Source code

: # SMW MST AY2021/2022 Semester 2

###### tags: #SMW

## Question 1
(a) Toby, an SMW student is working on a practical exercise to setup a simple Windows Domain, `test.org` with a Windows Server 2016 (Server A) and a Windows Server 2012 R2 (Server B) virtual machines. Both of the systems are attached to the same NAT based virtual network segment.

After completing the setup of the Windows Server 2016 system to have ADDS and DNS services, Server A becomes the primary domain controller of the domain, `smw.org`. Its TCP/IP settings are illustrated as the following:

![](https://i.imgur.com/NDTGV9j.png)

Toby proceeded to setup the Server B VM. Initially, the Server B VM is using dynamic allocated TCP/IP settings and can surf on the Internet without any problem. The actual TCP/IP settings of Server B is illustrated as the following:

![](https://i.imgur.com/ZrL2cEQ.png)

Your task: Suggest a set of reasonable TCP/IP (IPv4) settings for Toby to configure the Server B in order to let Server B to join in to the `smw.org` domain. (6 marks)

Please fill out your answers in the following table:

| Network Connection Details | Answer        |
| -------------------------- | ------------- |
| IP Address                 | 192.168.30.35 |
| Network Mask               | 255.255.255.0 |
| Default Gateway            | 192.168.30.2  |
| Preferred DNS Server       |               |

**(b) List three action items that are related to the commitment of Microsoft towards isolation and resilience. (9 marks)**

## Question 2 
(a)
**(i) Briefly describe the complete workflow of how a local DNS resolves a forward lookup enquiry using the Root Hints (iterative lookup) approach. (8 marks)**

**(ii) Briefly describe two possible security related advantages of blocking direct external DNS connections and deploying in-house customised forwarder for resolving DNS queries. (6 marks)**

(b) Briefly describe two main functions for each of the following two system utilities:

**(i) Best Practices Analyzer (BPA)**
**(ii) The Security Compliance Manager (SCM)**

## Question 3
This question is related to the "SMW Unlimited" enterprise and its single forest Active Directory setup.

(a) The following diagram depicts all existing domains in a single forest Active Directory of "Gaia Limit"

- - -

Within the records above, the line carrying "Practices Analyzer (BPA)**" starts the range and the last line ends it. Set down that range exactly.

**Result for this task:**
**(i) Best Practices Analyzer (BPA)**
**(ii) The Security Compliance Manager (SCM)**

## Question 3
This question is related to the "SMW Unlimited" enterprise and its single forest Active Directory setup.

(a) The following diagram depicts all existing domains in a single forest Active Directory of "Gaia Limit"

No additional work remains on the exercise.